Cette petite cohorte a été stoppée dans son audacieuse progression par quelques tirs de quelques grenades lacrymogènes.

Les syndicats de journalistes affiliés à la FIJ condamnent les « violences israéliennes »

L’incident qui a résulté de cette petite provocation est dérisoire.

Mais la Fédération internationale des journalistes et ses relais syndicaux en France ont essayé de faire monter la mayonnaise, de manière toute aussi dérisoire.

Petite leçon de battage médiatique :

Dans les heures qui suivent la FIJ publie un communiqué, immédiatement repris par le Syndicat national des journalistes(SNJ), majoritaire chez les journalistes français.

Dominique Pradalié, secrétaire générale du Syndicat national des journalistes et ancienne déléguée du SNJ France Télévisions, où elle fût des années durant rédactrice en chef, faisait partie du voyage à Ramallah

Elle a consacré pas moins d’une dizaine de tweets à cette aventure dans lesquels elle affirme que les journalistes ont été « gazés violemment ».

Le syndicat CGT des journalistes n’a pas voulu être en reste et a publié lui aussi le communiqué de la FIJ…

Et la CFDT a emboîté le pas.

Conclusion

Cette ficelle de l’indignation syndicale est tellement grosse que pratiquement aucun media français n’a consacré une ligne au pseudo incident de Qalandia.

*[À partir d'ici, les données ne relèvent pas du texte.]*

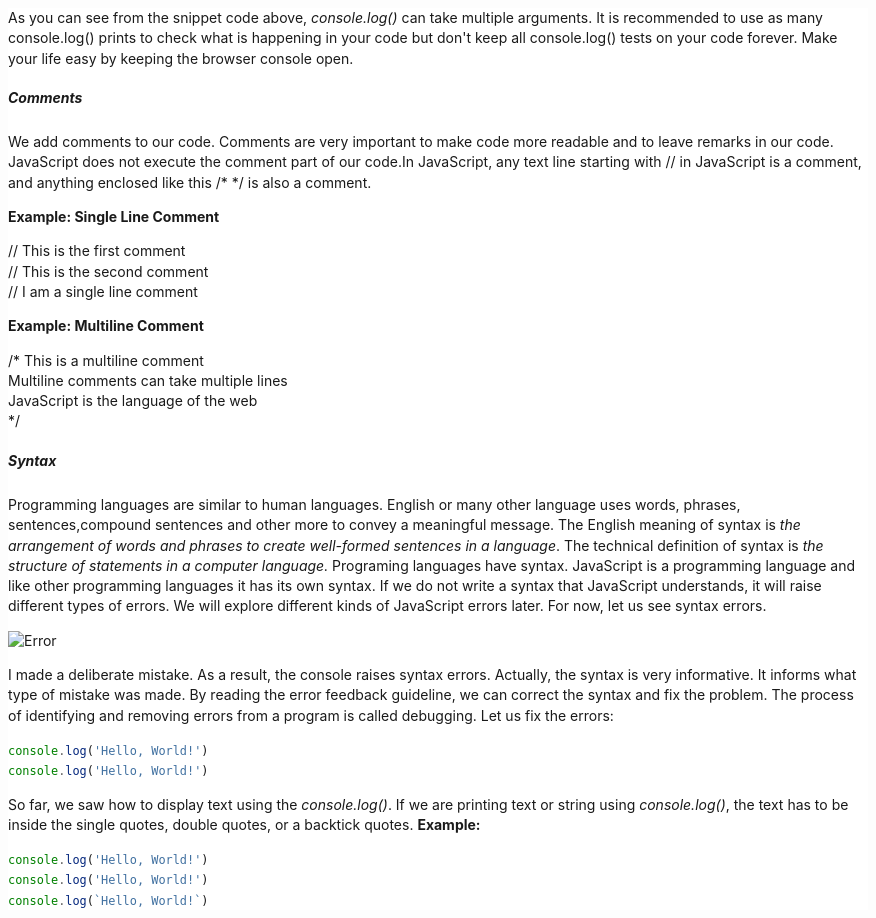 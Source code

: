 As you can see from the snippet code above, _console.log()_ can take multiple arguments. It is recommended to use as many console.log() prints to check what is happening in your code but don't keep all console.log() tests on your code forever. Make your life easy by keeping the browser console open.

##### Comments

We add comments to our code. Comments are very important to make code more readable and to leave remarks in our code. JavaScript does not execute the comment part of our code.In JavaScript, any text line starting with // in JavaScript is a comment, and anything enclosed like this /\* \*/ is also a comment.

**Example: Single Line Comment**

// This is the first comment  
 // This is the second comment  
 // I am a single line comment

**Example: Multiline Comment**

/\*
This is a multiline comment  
 Multiline comments can take multiple lines  
 JavaScript is the language of the web  
 \*/

##### Syntax

Programming languages are similar to human languages. English or many other language uses words, phrases, sentences,compound sentences and other more to convey a meaningful message. The English meaning of syntax is _the arrangement of words and phrases to create well-formed sentences in a language_. The technical definition of syntax is _the structure of statements in a computer language._ Programing languages have syntax. JavaScript is a programming language and like other programming languages it has its own syntax. If we do not write a syntax that JavaScript understands, it will raise different types of errors. We will explore different kinds of JavaScript errors later. For now, let us see syntax errors.

![Error](images/raising_syntax_error.png)

I made a deliberate mistake. As a result, the console raises syntax errors. Actually, the syntax is very informative. It informs what type of mistake was made. By reading the error feedback guideline, we can correct the syntax and fix the problem. The process of identifying and removing errors from a program is called debugging. Let us fix the errors:

```js
console.log('Hello, World!')
console.log('Hello, World!')
```

So far, we saw how to display text using the _console.log()_. If we are printing text or string using _console.log()_, the text has to be inside the single quotes, double quotes, or a backtick quotes.
**Example:**

```js
console.log('Hello, World!')
console.log('Hello, World!')
console.log(`Hello, World!`)
```
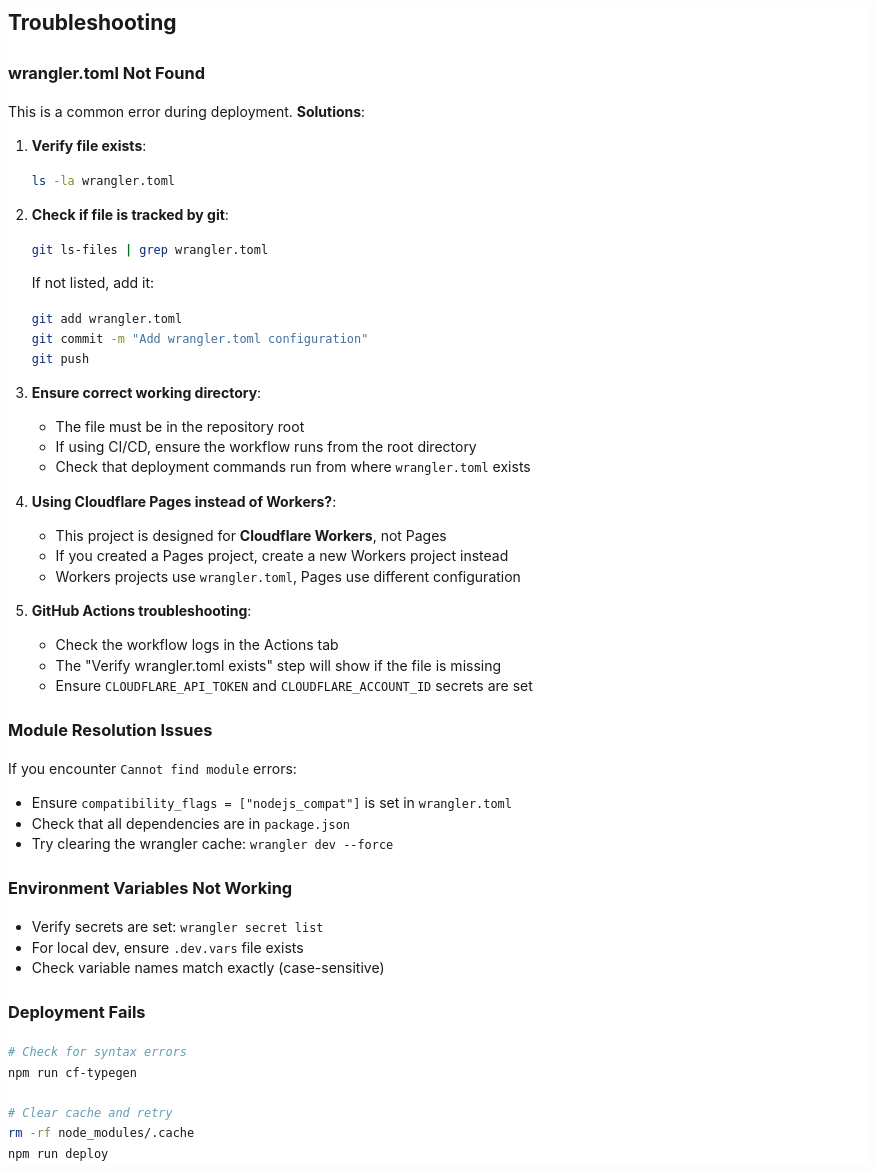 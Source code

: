 ## Troubleshooting

### wrangler.toml Not Found

This is a common error during deployment. **Solutions**:

1. **Verify file exists**:
   ```bash
   ls -la wrangler.toml
   ```

2. **Check if file is tracked by git**:
   ```bash
   git ls-files | grep wrangler.toml
   ```
   If not listed, add it:
   ```bash
   git add wrangler.toml
   git commit -m "Add wrangler.toml configuration"
   git push
   ```

3. **Ensure correct working directory**:
   - The file must be in the repository root
   - If using CI/CD, ensure the workflow runs from the root directory
   - Check that deployment commands run from where `wrangler.toml` exists

4. **Using Cloudflare Pages instead of Workers?**:
   - This project is designed for **Cloudflare Workers**, not Pages
   - If you created a Pages project, create a new Workers project instead
   - Workers projects use `wrangler.toml`, Pages use different configuration

5. **GitHub Actions troubleshooting**:
   - Check the workflow logs in the Actions tab
   - The "Verify wrangler.toml exists" step will show if the file is missing
   - Ensure `CLOUDFLARE_API_TOKEN` and `CLOUDFLARE_ACCOUNT_ID` secrets are set

### Module Resolution Issues

If you encounter `Cannot find module` errors:
- Ensure `compatibility_flags = ["nodejs_compat"]` is set in `wrangler.toml`
- Check that all dependencies are in `package.json`
- Try clearing the wrangler cache: `wrangler dev --force`

### Environment Variables Not Working

- Verify secrets are set: `wrangler secret list`
- For local dev, ensure `.dev.vars` file exists
- Check variable names match exactly (case-sensitive)

### Deployment Fails

```bash
# Check for syntax errors
npm run cf-typegen

# Clear cache and retry
rm -rf node_modules/.cache
npm run deploy
```
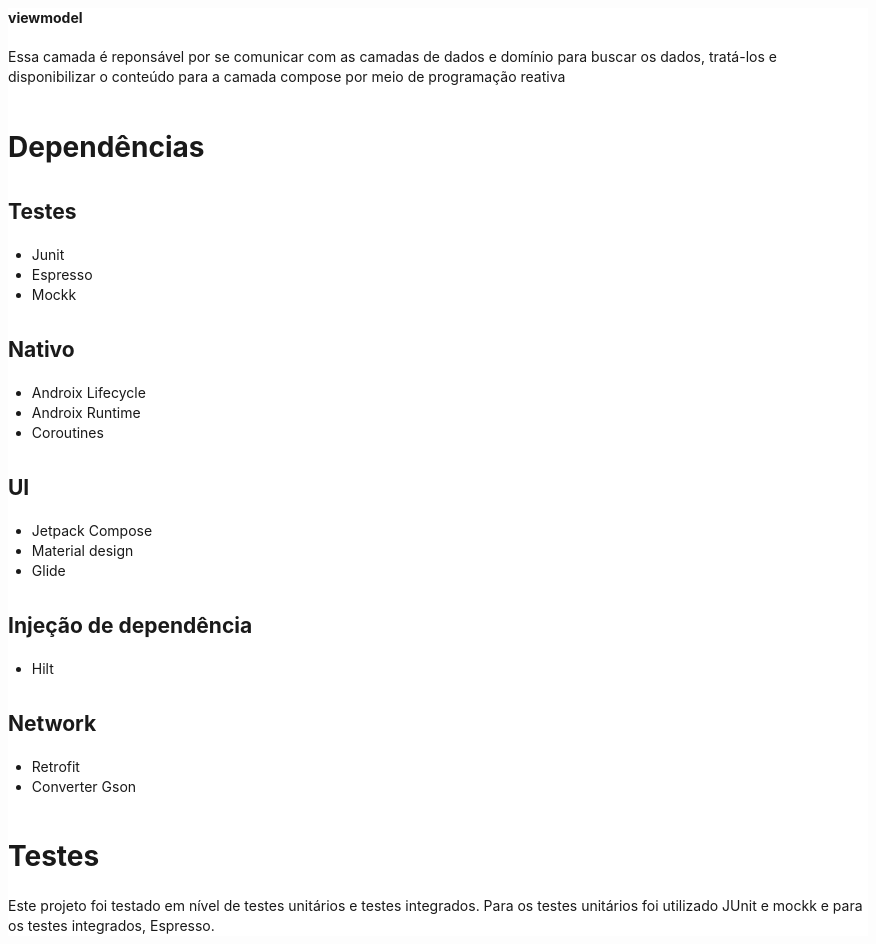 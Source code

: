 #### viewmodel
Essa camada é reponsável por se comunicar com as camadas de dados e domínio para buscar os dados,
tratá-los e disponibilizar o conteúdo para a camada compose por meio de programação reativa

# Dependências

## Testes
- Junit
- Espresso
- Mockk

## Nativo
- Androix Lifecycle
- Androix Runtime
- Coroutines

## UI
- Jetpack Compose
- Material design
- Glide

## Injeção de dependência
- Hilt

## Network
- Retrofit
- Converter Gson

# Testes
Este projeto foi testado em nível de testes unitários e testes integrados. Para os testes unitários
foi utilizado JUnit e mockk e para os testes integrados, Espresso.

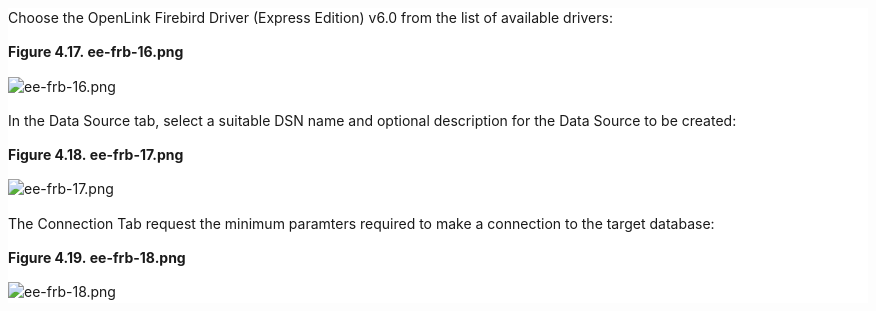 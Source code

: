 </div>

</div>

</div>

  

Choose the OpenLink Firebird Driver (Express Edition) v6.0 from the list
of available drivers:

<div id="id35410" class="figure">

**Figure 4.17. ee-frb-16.png**

<div class="figure-contents">

<div class="mediaobject">

![ee-frb-16.png](images/ee-frb-16.png)

</div>

</div>

</div>

  

In the Data Source tab, select a suitable DSN name and optional
description for the Data Source to be created:

<div id="id35416" class="figure">

**Figure 4.18. ee-frb-17.png**

<div class="figure-contents">

<div class="mediaobject">

![ee-frb-17.png](images/ee-frb-17.png)

</div>

</div>

</div>

  

The Connection Tab request the minimum paramters required to make a
connection to the target database:

<div id="id35422" class="figure">

**Figure 4.19. ee-frb-18.png**

<div class="figure-contents">

<div class="mediaobject">

![ee-frb-18.png](images/ee-frb-18.png)

</div>
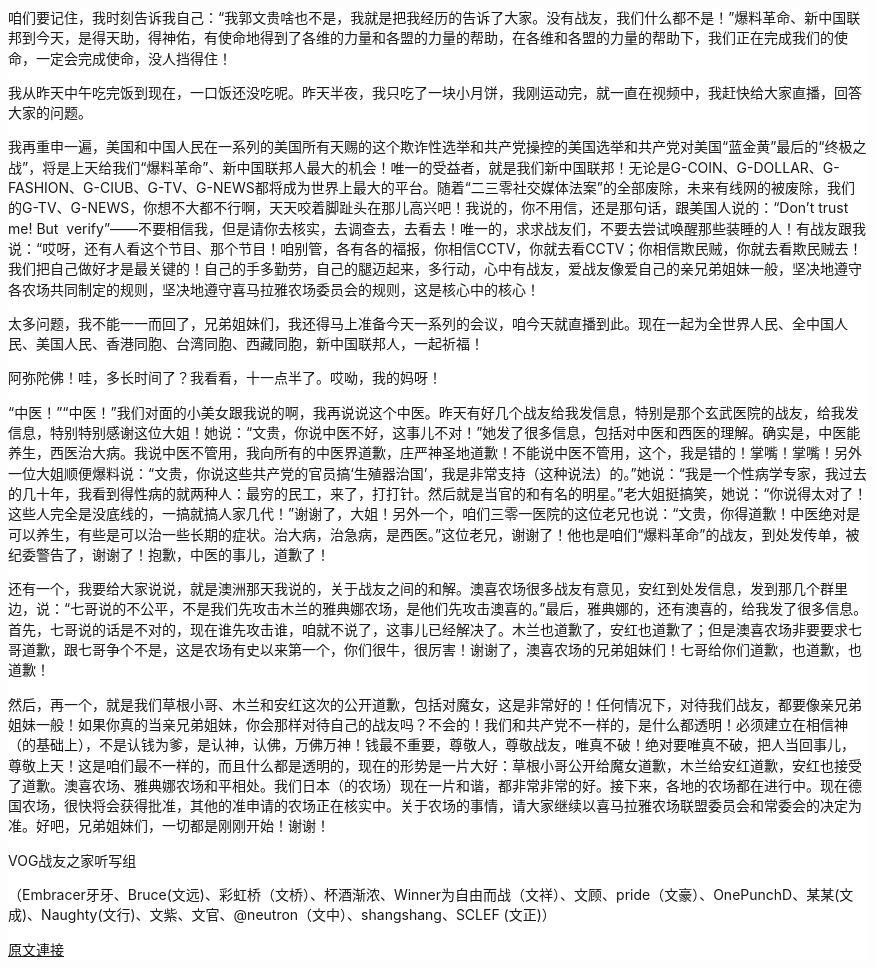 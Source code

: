咱们要记住，我时刻告诉我自己：“我郭文贵啥也不是，我就是把我经历的告诉了大家。没有战友，我们什么都不是！”爆料革命、新中国联邦到今天，是得天助，得神佑，有使命地得到了各维的力量和各盟的力量的帮助，在各维和各盟的力量的帮助下，我们正在完成我们的使命，一定会完成使命，没人挡得住！

我从昨天中午吃完饭到现在，一口饭还没吃呢。昨天半夜，我只吃了一块小月饼，我刚运动完，就一直在视频中，我赶快给大家直播，回答大家的问题。

我再重申一遍，美国和中国人民在一系列的美国所有天赐的这个欺诈性选举和共产党操控的美国选举和共产党对美国“蓝金黄”最后的“终极之战”，将是上天给我们“爆料革命”、新中国联邦人最大的机会！唯一的受益者，就是我们新中国联邦！无论是G-COIN、G-DOLLAR、G-FASHION、G-CIUB、G-TV、G-NEWS都将成为世界上最大的平台。随着“二三零社交媒体法案”的全部废除，未来有线网的被废除，我们的G-TV、G-NEWS，你想不大都不行啊，天天咬着脚趾头在那儿高兴吧！我说的，你不用信，还是那句话，跟美国人说的：“Don’t trust me! But  verify”——不要相信我，但是请你去核实，去调查去，去看去！唯一的，求求战友们，不要去尝试唤醒那些装睡的人！有战友跟我说：“哎呀，还有人看这个节目、那个节目！咱别管，各有各的福报，你相信CCTV，你就去看CCTV；你相信欺民贼，你就去看欺民贼去！我们把自己做好才是最关键的！自己的手多勤劳，自己的腿迈起来，多行动，心中有战友，爱战友像爱自己的亲兄弟姐妹一般，坚决地遵守各农场共同制定的规则，坚决地遵守喜马拉雅农场委员会的规则，这是核心中的核心！

太多问题，我不能一一而回了，兄弟姐妹们，我还得马上准备今天一系列的会议，咱今天就直播到此。现在一起为全世界人民、全中国人民、美国人民、香港同胞、台湾同胞、西藏同胞，新中国联邦人，一起祈福！

阿弥陀佛！哇，多长时间了？我看看，十一点半了。哎呦，我的妈呀！

“中医！”“中医！”我们对面的小美女跟我说的啊，我再说说这个中医。昨天有好几个战友给我发信息，特别是那个玄武医院的战友，给我发信息，特别特别感谢这位大姐！她说：“文贵，你说中医不好，这事儿不对！”她发了很多信息，包括对中医和西医的理解。确实是，中医能养生，西医治大病。我说中医不管用，我向所有的中医界道歉，庄严神圣地道歉！不能说中医不管用，这个，我是错的！掌嘴！掌嘴！另外一位大姐顺便爆料说：“文贵，你说这些共产党的官员搞‘生殖器治国’，我是非常支持（这种说法）的。”她说：“我是一个性病学专家，我过去的几十年，我看到得性病的就两种人：最穷的民工，来了，打打针。然后就是当官的和有名的明星。”老大姐挺搞笑，她说：“你说得太对了！这些人完全是没底线的，一搞就搞人家几代！”谢谢了，大姐！另外一个，咱们三零一医院的这位老兄也说：“文贵，你得道歉！中医绝对是可以养生，有些是可以治一些长期的症状。治大病，治急病，是西医。”这位老兄，谢谢了！他也是咱们“爆料革命”的战友，到处发传单，被纪委警告了，谢谢了！抱歉，中医的事儿，道歉了！

还有一个，我要给大家说说，就是澳洲那天我说的，关于战友之间的和解。澳喜农场很多战友有意见，安红到处发信息，发到那几个群里边，说：“七哥说的不公平，不是我们先攻击木兰的雅典娜农场，是他们先攻击澳喜的。”最后，雅典娜的，还有澳喜的，给我发了很多信息。首先，七哥说的话是不对的，现在谁先攻击谁，咱就不说了，这事儿已经解决了。木兰也道歉了，安红也道歉了；但是澳喜农场非要要求七哥道歉，跟七哥争个不是，这是农场有史以来第一个，你们很牛，很厉害！谢谢了，澳喜农场的兄弟姐妹们！七哥给你们道歉，也道歉，也道歉！

然后，再一个，就是我们草根小哥、木兰和安红这次的公开道歉，包括对魔女，这是非常好的！任何情况下，对待我们战友，都要像亲兄弟姐妹一般！如果你真的当亲兄弟姐妹，你会那样对待自己的战友吗？不会的！我们和共产党不一样的，是什么都透明！必须建立在相信神（的基础上），不是认钱为爹，是认神，认佛，万佛万神！钱最不重要，尊敬人，尊敬战友，唯真不破！绝对要唯真不破，把人当回事儿，尊敬上天！这是咱们最不一样的，而且什么都是透明的，现在的形势是一片大好：草根小哥公开给魔女道歉，木兰给安红道歉，安红也接受了道歉。澳喜农场、雅典娜农场和平相处。我们日本（的农场）现在一片和谐，都非常非常的好。接下来，各地的农场都在进行中。现在德国农场，很快将会获得批准，其他的准申请的农场正在核实中。关于农场的事情，请大家继续以喜马拉雅农场联盟委员会和常委会的决定为准。好吧，兄弟姐妹们，一切都是刚刚开始！谢谢！

VOG战友之家听写组

（Embracer牙牙、Bruce(文远)、彩虹桥（文桥）、杯酒渐浓、Winner为自由而战（文祥）、文顾、pride（文豪）、OnePunchD、某某(文成)、Naughty(文行)、文紫、文官、@neutron（文中）、shangshang、SCLEF (文正)）

[原文連接](https://gnews.org/zh-hans/669524/) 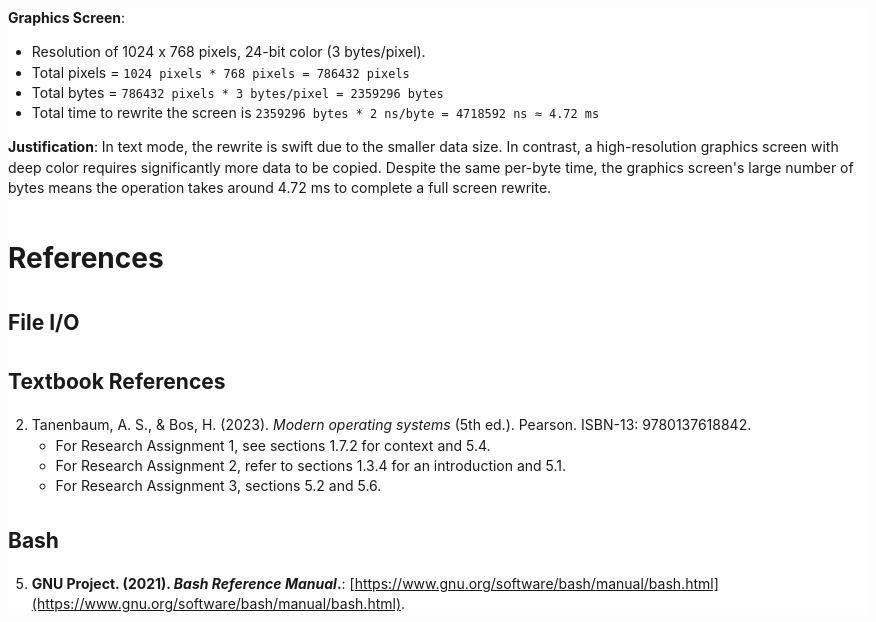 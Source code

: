 **Graphics Screen**:
- Resolution of 1024 x 768 pixels, 24-bit color (3 bytes/pixel).
- Total pixels = `1024 pixels * 768 pixels = 786432 pixels`
- Total bytes = `786432 pixels * 3 bytes/pixel = 2359296 bytes`
- Total time to rewrite the screen is `2359296 bytes * 2 ns/byte = 4718592 ns ≈ 4.72 ms`

**Justification**:
In text mode, the rewrite is swift due to the smaller data size. In contrast, a high-resolution graphics screen with deep color requires significantly more data to be copied. Despite the same per-byte time, the graphics screen's large number of bytes means the operation takes around 4.72 ms to complete a full screen rewrite.


# References

## File I/O



## Textbook References

2. Tanenbaum, A. S., & Bos, H. (2023). *Modern operating systems* (5th ed.). Pearson. ISBN-13: 9780137618842.
   - For Research Assignment 1, see sections 1.7.2 for context and 5.4.
   - For Research Assignment 2, refer to sections 1.3.4 for an introduction and 5.1.
   - For Research Assignment 3, sections 5.2 and 5.6.

## Bash

5. **GNU Project. (2021). *Bash Reference Manual*.**: [https://www.gnu.org/software/bash/manual/bash.html](https://www.gnu.org/software/bash/manual/bash.html).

Même l’AFP, pour le coup, n’a pas diffusé la moindre dépêche sur l’assaut de la brigade des journalistes internationaux repoussé par trois grenades lacrymogènes.

Pour le reste, ce grotesque battage témoigne du parti-pris anti-israélien des trois principaux syndicats de journalistes français et du dévoiement de l’action syndicale à des fins de propagande.

Ah ! Nous allions oublier un détail important : la FIJ qui assure représenter 640.000 journalistes dans 146 pays a des bureau dans une quinzaine de pays arabo-musulmans (dont l’Irak, la Syrie, l’Iran, le Yemen, le Soudan…).

Mais aucune adresse en Israël. Son site internet, en tout cas, n’en indique pas.